__Required work__:
Copy out all the entries exactly.

[Stored data entries]

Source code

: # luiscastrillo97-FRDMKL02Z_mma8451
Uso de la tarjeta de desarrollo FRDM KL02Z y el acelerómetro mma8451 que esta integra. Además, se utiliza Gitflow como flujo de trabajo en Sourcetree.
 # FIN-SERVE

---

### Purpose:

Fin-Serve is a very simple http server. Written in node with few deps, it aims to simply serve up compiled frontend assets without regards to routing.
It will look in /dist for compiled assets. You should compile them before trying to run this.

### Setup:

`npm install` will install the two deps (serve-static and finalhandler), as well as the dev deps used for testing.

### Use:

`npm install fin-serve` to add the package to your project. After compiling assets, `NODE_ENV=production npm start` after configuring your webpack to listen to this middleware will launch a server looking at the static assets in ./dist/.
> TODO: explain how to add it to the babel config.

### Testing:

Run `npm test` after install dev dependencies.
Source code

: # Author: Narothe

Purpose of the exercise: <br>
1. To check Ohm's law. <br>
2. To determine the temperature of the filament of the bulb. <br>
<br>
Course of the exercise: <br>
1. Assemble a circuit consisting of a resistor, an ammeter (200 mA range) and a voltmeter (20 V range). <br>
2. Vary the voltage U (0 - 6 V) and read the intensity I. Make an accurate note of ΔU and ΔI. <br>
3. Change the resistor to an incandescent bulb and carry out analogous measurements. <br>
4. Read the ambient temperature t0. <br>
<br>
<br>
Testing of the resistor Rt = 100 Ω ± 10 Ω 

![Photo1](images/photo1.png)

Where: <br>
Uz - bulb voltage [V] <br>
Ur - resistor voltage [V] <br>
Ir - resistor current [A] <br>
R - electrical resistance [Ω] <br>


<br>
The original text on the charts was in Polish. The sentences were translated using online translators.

__Response area__:
Source code

: # luiscastrillo97-FRDMKL02Z_mma8451
Uso de la tarjeta de desarrollo FRDM KL02Z y el acelerómetro mma8451 que esta integra. Además, se utiliza Gitflow como flujo de trabajo en Sourcetree.
 # FIN-SERVE

---

### Purpose:

Fin-Serve is a very simple http server. Written in node with few deps, it aims to simply serve up compiled frontend assets without regards to routing.
It will look in /dist for compiled assets. You should compile them before trying to run this.

### Setup:

`npm install` will install the two deps (serve-static and finalhandler), as well as the dev deps used for testing.

### Use:

`npm install fin-serve` to add the package to your project. After compiling assets, `NODE_ENV=production npm start` after configuring your webpack to listen to this middleware will launch a server looking at the static assets in ./dist/.
> TODO: explain how to add it to the babel config.

### Testing:

Run `npm test` after install dev dependencies.
Source code

: # Author: Narothe

Purpose of the exercise: <br>
1. To check Ohm's law. <br>
2. To determine the temperature of the filament of the bulb. <br>
<br>
Course of the exercise: <br>
1. Assemble a circuit consisting of a resistor, an ammeter (200 mA range) and a voltmeter (20 V range). <br>
2. Vary the voltage U (0 - 6 V) and read the intensity I. Make an accurate note of ΔU and ΔI. <br>
3. Change the resistor to an incandescent bulb and carry out analogous measurements. <br>
4. Read the ambient temperature t0. <br>
<br>
<br>
Testing of the resistor Rt = 100 Ω ± 10 Ω 

![Photo1](images/photo1.png)

Where: <br>
Uz - bulb voltage [V] <br>
Ur - resistor voltage [V] <br>
Ir - resistor current [A] <br>
R - electrical resistance [Ω] <br>


<br>
The original text on the charts was in Polish. The sentences were translated using online translators.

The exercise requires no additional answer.